Row over single gene index
By Jessica Buss
DAIRY industry experts are at loggerheads over genetic indexes, with some calling for a single index to replace the system of PIN and ITEM, which they believe is slowing genetic progress in the UK.
But while a single genetic index for dairy producers may speed genetic progress of the national herd, some question whether it could suit everyones selection goals.
Among those calling for a single index is Chris Phillips of breeding company Altapon. He wants to scrap the two UK genetic indexes in favour of a new one based on a bulls ability to transmit profitable traits such as lifespan and production.
While PIN reflects production traits and ITEM has additional traits to reflect longevity, this means there are two different bull rankings, creating confusion, he says. ITEM will be replaced by Profitable Lifetime Index (PLI) including lifespan predictions in February.
"PIN has no minimum type standard and ITEM is misunderstood, under-used and often ignored.

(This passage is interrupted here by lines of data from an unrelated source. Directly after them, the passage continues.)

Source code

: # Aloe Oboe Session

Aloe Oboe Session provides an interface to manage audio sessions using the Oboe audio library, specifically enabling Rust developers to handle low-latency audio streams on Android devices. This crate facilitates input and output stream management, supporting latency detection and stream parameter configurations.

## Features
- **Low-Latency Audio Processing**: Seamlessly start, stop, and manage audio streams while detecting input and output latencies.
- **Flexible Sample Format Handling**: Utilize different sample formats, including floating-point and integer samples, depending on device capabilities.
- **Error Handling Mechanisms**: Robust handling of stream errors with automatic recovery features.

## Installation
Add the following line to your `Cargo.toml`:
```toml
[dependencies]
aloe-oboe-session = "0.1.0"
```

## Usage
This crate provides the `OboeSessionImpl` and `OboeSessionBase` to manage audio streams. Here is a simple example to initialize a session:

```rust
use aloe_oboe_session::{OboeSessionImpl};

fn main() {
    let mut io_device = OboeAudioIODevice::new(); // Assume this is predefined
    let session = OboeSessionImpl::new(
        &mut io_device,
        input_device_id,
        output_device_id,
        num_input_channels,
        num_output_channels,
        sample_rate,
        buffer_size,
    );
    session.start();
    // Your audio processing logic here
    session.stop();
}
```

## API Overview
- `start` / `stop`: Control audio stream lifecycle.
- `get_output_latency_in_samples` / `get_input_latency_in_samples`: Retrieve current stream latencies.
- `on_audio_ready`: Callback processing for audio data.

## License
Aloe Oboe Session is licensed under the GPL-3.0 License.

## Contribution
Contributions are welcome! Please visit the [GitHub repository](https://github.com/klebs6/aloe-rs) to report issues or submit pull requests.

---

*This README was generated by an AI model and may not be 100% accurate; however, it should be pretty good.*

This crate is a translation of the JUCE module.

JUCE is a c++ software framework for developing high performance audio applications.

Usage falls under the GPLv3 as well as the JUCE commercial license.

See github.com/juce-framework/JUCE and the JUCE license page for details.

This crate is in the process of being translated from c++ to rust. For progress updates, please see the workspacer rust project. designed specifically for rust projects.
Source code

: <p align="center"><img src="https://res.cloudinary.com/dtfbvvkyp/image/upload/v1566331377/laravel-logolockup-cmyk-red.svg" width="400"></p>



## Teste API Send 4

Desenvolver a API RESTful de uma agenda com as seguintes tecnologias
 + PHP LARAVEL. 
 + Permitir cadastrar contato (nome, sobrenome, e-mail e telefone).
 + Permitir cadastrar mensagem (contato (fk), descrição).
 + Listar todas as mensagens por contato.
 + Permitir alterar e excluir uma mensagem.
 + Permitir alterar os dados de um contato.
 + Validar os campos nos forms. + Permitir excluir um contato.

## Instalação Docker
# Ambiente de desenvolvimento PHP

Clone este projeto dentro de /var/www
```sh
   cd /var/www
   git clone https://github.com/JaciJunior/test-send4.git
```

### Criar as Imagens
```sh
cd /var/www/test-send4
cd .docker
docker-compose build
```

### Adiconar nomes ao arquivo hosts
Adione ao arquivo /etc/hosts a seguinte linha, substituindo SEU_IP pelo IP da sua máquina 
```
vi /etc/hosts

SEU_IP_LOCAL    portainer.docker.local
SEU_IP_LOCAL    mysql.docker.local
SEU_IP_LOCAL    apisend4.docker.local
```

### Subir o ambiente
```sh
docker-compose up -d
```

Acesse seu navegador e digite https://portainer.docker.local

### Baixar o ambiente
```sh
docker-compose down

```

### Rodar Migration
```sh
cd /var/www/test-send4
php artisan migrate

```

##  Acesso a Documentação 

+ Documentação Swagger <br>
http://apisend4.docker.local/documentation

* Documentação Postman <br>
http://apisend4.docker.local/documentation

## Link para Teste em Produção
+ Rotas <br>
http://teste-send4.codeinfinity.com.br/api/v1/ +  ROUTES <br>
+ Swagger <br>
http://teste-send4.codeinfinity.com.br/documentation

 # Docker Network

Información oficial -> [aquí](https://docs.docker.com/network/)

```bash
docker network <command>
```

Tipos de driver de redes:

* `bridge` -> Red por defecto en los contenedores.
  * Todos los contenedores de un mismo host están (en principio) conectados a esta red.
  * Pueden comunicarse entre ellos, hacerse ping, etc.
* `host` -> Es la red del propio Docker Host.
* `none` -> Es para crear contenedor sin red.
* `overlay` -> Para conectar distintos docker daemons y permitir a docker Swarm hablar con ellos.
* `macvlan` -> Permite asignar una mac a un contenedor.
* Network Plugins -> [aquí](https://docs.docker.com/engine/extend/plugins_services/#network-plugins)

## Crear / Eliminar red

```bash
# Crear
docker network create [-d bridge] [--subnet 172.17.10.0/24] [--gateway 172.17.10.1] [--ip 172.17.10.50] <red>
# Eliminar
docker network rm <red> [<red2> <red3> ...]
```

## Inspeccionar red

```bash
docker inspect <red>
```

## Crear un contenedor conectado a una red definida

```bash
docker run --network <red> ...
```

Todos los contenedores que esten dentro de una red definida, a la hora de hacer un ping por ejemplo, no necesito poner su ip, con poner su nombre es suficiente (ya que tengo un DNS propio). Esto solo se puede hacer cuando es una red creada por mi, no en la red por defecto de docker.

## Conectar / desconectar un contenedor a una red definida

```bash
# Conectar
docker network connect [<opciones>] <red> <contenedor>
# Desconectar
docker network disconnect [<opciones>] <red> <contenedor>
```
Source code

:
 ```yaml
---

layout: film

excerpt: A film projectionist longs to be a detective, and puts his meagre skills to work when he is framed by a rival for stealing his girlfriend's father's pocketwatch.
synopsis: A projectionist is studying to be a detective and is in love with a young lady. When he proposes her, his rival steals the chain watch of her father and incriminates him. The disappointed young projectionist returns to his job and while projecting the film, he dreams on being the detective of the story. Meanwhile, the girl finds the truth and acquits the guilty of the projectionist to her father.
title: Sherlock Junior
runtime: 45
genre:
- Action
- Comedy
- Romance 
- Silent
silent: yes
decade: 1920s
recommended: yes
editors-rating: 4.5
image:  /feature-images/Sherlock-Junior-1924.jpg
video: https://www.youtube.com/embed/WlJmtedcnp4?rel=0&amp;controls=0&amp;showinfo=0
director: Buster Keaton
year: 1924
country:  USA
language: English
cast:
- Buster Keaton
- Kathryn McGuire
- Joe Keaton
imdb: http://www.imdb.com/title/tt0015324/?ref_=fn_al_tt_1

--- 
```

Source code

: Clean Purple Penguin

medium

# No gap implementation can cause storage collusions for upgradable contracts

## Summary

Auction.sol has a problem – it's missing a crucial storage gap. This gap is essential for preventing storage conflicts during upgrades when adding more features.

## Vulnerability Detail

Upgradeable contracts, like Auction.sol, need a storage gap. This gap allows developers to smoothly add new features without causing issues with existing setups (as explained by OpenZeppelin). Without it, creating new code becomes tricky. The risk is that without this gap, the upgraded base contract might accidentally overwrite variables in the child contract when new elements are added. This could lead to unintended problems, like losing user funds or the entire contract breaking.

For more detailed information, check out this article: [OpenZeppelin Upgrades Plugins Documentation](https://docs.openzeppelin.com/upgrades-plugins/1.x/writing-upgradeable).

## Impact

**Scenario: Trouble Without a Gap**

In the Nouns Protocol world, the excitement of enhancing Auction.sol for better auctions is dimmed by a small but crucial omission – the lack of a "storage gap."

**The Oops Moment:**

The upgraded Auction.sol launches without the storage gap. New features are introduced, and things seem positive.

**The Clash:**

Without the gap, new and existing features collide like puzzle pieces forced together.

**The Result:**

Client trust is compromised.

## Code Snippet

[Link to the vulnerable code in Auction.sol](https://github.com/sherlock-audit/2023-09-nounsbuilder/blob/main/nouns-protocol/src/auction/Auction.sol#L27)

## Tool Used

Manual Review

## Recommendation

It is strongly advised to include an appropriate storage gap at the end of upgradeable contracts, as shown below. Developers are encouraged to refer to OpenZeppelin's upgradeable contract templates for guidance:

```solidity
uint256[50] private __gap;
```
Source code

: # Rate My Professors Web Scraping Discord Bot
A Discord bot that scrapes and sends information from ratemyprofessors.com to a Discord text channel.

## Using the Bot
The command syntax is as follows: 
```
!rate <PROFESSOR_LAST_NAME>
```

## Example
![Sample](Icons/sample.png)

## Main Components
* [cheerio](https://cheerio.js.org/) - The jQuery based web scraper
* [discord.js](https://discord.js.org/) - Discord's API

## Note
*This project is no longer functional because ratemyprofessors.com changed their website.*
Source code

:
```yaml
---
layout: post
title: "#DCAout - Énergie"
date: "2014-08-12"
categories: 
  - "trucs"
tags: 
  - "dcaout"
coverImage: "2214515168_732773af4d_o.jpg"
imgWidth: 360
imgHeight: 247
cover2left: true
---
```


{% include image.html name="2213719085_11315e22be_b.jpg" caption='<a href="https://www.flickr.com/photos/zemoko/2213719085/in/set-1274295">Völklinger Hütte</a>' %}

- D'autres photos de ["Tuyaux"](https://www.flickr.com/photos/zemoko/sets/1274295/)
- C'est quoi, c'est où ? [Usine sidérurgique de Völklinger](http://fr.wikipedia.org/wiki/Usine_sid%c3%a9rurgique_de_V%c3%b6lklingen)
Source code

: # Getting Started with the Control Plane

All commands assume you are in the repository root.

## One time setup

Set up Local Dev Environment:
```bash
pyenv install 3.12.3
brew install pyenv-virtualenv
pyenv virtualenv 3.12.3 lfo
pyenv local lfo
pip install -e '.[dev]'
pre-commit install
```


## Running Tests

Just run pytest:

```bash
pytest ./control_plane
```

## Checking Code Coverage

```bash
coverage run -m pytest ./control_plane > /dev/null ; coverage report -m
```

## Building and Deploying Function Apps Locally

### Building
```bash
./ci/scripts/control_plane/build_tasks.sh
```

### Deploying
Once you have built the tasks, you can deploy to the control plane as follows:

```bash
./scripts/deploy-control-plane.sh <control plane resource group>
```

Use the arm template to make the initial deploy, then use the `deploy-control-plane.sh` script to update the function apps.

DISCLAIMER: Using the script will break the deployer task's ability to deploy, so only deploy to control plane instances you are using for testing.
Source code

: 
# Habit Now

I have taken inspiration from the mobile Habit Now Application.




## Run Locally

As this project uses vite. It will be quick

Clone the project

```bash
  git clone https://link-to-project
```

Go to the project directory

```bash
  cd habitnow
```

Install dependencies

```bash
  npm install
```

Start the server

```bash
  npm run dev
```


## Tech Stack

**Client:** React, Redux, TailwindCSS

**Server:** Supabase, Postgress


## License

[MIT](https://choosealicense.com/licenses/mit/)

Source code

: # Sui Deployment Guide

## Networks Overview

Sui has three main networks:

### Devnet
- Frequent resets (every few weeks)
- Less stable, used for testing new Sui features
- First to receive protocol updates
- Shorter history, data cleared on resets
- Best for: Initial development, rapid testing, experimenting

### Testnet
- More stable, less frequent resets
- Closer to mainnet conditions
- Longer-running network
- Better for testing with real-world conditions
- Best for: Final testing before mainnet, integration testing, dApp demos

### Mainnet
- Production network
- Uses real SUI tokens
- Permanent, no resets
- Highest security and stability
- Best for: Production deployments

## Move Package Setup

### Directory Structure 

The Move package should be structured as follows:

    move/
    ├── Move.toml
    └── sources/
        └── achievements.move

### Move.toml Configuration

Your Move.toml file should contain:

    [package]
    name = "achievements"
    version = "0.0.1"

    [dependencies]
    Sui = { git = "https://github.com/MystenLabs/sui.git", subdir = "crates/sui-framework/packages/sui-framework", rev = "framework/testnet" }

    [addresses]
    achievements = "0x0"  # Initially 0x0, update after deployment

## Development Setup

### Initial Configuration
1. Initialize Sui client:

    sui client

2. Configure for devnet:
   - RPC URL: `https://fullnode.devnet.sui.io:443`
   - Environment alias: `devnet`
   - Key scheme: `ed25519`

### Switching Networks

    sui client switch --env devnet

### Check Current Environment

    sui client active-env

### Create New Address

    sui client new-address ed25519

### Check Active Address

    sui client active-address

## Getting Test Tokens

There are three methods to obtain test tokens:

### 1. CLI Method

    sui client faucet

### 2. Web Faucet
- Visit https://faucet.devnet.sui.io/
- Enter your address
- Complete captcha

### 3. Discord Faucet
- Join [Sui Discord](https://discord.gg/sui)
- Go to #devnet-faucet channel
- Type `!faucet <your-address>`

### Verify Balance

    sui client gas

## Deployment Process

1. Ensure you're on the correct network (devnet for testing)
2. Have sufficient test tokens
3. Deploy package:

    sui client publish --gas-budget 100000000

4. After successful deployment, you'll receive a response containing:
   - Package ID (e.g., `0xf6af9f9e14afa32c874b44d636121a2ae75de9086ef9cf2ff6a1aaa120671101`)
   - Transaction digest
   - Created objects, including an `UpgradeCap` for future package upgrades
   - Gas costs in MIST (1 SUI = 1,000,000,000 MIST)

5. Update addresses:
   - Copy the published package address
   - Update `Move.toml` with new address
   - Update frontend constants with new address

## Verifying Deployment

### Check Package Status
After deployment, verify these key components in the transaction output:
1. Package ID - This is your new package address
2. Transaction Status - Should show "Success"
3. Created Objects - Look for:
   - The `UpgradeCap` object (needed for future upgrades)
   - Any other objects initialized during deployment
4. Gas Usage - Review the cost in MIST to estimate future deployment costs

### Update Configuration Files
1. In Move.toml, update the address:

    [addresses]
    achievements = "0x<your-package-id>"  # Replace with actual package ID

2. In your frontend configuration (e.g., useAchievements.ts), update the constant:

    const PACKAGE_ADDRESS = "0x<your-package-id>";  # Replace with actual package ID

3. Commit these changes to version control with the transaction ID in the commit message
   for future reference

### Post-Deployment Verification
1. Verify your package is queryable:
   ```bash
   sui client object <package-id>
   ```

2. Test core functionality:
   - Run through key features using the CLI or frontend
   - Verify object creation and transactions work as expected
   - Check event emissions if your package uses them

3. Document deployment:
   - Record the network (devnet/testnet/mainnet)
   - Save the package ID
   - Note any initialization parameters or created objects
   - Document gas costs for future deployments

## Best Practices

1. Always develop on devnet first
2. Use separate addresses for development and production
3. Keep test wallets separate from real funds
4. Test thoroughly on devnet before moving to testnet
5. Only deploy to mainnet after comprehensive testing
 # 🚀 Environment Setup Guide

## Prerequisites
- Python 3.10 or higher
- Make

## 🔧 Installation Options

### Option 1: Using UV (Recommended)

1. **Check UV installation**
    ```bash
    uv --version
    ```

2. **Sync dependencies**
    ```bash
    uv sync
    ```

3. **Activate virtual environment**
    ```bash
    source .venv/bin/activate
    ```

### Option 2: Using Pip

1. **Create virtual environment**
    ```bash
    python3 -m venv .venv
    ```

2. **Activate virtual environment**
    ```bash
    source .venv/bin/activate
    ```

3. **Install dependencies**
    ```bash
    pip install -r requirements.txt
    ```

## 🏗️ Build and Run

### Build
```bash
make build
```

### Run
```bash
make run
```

Producers are asked to compromise one index against another which benefits no one.
"Lifespan should be included within PIN, which is well accepted, to form a P index – when P stands for profit." Many countries use a single index, and a move to this could improve UK herd profitability, he believes.
Geoff Simm, head of animal genetics at SAC, also recommends a single profit index, believing there is no reason to continue using two.
Dr Simm believes lifespan should have been incorporated in PIN instead of being launched as PLI. Indexes should evolve and improve, he says; developments planned for PLI include health and reproduction costs (see p31).
"But index name changes every few years are confusing. That is especially true of ITEM because values are similar to PIN."
He is concerned producers may return to PIN in February because they are unsure of the differences between PIN and PLI, when PLI aims to reduce the negative consequences of using PIN.
But Gordon Swanson of the Animal Data Centre is against a single index. "It is too premature to consider such a move before PLI is accepted and proven successful."
He hopes producers will select bulls on PLI and then consider PIN values once they know how to use £PLI for bulls and cows.
"We know PIN works. There is still a place for a production-only index. We want to publish both to help improve production."
Brian Bolton of Sersia agrees that it is easier to steer a national population in one direction using a single index, which would refocus attention on genetics as a management tool.
"But indexes are a first selection tool, not a final selection tool. Break bull proofs down into secondary reasons to find their extremes," he advises.
But, he warns, a single composite score can hide important negative traits and would limit the choice for UK producers. "All-encompassing indexes cannot allow for variation in selection goals in the current varied milk market. Having one production and one type orientated index provides more choice," says Mr Bolton. The US and France use two indexes successfully.
Dr Simm believes ranking bulls for individual circumstances and a single index can be compatible. A single index could be used for industry comparison and that same index could be tailored to meet individual producers needs using their own milk values, feed inputs, somatic cell counts and lifespan, so encouraging acceptance of the index.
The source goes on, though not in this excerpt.